Bahkan, pernah suatu kali Siti Fadillah memvonis Endang dengan tudingan menjual virus flu burung ke luar negeri tanpa seizin dia. Kemudian, Endang diskors dan akhirnya dimutasi menjadi staf biasa. Namun, dengan entengnya, saat itu Endang menjawab hanya persoalan suka tidak suka seorang pimpinan terhadap bawahan.
Namru-2 adalah sebuah laboratorium penelitian biomedis yang meneliti penyakit menular demi kepentingan bersama AS, Departemen Kesehatan RI, dan komunitas kesehatan umum internasional. Namru-2 didirikan pada 1970 atas permintaan Departemen Kesehatan RI.
Kegiatan penelitian bersama ini menitikberatkan pada malaria, penyakit akibat virus seperti demam berdarah, infeksi usus yang mengakibatkan diare dan penyakit menular lainnya termasuk flu burung. Penelitian Namru-2 hanya berhubungan dengan penyakit-penyakit tropis yang terjadi secara alamiah.
Laboratorium Namru berada di kompleks Badan Penelitian dan Pengembangan Kesehatan Departemen Kesehatan di Jalan Percetakan Negara, Jakarta. Proyek ini berhenti beroperasi sejak 16 Oktober 2009.
Kecurigaan Namru-2 sebagai alat kepentingan intelijen AS guna melanggengkan bisnis kesehatan AS di Indonesia itu dibenarkan pakar intelijen Laksamana Muda (Purn) Subardo. Hal itu diketahuinya setelah 30 tahun bekerja di bidang intelijen, serta pernah menjabat sebagai Kepala Lembaga Sandi Negara (Lemsaneg) tahun 1986-1998.
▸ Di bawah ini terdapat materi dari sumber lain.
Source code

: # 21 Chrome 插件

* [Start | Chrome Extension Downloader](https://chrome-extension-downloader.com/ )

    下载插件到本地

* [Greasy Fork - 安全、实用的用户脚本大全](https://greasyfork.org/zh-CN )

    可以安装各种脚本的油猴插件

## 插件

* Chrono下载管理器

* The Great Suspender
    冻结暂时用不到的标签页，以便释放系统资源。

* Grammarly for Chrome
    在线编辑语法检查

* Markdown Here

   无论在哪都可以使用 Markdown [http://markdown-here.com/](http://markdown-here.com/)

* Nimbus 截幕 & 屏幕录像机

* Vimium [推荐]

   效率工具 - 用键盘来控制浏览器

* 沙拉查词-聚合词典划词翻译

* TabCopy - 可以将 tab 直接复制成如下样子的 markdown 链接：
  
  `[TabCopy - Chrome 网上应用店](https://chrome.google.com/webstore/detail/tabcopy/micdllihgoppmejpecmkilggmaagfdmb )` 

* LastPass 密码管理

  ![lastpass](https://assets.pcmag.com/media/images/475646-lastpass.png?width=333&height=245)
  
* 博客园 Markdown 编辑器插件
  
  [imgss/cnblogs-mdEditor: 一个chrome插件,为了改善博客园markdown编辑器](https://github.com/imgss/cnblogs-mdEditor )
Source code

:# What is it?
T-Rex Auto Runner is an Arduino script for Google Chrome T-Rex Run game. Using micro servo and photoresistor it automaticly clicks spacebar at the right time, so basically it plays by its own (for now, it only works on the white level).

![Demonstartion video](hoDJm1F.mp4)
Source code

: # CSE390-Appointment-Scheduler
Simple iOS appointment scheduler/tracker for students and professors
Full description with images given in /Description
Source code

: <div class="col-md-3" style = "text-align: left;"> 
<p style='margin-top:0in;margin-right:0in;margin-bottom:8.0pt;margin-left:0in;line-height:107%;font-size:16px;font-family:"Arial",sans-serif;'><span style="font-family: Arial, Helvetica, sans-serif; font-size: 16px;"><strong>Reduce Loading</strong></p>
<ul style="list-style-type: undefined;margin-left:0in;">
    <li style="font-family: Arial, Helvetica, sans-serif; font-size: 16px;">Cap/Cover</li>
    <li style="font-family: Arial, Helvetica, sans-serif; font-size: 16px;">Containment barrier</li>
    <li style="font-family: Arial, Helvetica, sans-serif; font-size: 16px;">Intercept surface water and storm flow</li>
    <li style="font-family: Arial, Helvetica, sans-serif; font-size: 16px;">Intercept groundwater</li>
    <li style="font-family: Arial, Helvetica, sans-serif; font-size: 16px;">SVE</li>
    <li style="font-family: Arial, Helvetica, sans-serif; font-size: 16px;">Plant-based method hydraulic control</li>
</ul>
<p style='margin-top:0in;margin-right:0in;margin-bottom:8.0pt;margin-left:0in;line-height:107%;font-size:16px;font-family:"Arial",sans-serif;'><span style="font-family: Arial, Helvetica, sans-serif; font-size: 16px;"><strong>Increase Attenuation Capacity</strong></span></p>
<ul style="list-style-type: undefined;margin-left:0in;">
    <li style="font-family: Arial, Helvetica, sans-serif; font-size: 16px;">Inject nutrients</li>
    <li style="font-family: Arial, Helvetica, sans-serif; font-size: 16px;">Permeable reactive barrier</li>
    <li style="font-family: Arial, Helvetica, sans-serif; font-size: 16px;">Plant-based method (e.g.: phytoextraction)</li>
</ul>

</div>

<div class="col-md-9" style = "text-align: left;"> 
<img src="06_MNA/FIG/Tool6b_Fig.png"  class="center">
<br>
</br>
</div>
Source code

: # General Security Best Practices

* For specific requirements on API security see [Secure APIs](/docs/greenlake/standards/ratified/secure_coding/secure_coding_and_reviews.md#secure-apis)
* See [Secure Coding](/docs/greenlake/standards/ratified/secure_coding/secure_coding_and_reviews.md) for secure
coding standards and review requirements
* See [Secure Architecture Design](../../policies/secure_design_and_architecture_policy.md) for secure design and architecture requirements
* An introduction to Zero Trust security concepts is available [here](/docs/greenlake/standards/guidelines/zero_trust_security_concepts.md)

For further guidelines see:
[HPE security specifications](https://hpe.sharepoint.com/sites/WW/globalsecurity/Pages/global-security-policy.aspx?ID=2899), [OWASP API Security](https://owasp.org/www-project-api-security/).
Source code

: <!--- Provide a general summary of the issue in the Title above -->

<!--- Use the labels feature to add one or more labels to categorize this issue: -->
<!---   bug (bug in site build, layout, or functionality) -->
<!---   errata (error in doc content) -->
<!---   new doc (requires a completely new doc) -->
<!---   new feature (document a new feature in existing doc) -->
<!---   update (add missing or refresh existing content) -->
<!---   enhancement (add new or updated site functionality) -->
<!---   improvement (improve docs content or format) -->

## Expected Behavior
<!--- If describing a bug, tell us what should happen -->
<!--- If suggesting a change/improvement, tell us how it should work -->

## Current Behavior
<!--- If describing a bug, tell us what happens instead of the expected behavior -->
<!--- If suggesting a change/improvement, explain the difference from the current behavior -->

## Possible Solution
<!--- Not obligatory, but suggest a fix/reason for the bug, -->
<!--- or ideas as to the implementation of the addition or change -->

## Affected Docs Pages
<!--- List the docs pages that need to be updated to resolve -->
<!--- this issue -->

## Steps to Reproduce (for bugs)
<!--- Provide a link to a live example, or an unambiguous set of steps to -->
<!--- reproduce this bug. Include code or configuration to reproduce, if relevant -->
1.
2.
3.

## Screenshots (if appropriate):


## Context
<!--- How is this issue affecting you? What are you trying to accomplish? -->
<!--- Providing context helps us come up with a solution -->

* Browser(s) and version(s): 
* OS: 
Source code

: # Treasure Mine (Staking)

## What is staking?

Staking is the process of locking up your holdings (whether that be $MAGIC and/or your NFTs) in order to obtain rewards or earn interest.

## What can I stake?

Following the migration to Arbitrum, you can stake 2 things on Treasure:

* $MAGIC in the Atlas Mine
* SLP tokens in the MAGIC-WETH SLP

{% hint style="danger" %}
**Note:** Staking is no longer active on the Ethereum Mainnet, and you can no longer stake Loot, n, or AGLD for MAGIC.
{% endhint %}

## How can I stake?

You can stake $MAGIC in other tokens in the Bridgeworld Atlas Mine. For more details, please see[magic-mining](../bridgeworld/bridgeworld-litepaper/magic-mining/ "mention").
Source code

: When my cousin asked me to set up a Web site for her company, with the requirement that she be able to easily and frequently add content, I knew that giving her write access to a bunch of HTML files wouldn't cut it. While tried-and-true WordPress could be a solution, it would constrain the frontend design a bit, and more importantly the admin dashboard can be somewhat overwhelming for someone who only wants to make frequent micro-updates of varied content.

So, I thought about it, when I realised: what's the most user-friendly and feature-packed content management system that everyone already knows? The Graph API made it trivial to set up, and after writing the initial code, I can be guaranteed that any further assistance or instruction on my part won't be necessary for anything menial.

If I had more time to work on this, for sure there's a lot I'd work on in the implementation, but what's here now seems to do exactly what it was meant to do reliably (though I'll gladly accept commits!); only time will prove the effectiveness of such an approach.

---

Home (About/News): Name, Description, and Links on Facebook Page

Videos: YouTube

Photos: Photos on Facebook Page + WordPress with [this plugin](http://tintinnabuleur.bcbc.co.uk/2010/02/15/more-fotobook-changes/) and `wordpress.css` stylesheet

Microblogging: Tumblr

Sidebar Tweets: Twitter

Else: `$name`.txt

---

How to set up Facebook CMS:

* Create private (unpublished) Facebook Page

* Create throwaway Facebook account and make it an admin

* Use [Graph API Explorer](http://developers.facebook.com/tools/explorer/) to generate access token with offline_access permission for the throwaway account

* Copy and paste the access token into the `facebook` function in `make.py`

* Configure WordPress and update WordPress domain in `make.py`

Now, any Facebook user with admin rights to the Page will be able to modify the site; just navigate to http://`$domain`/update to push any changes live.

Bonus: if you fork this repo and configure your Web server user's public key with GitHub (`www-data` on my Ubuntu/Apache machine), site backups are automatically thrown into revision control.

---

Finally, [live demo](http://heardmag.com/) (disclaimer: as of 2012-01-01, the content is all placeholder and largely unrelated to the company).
"Kalau saya pribadi yakin itu ada motif intelijen dari Amerika. Saya kan kerja di bidang intelijen ini sejak Letnan hingga bintang dua (laksamana muda). Lebih dari 30 tahun," ungkap Subardo di sela-sela Seminar Hari Kesadaran Keamanan Informasi (HKKI) di Fakultas MIPA UGM, Yogyakarta, pada Jumat 25 April 2008.
Ungkapan Subardo, diperkuat dengan hasil karya ilmiah Endang yang sejalan dengan misi Namru-2 yang diduga digunakan sebagai bahan penelitian intelijen AS guna mendapatkan vaksin atau obat penawar virus flu burung di Indonesia.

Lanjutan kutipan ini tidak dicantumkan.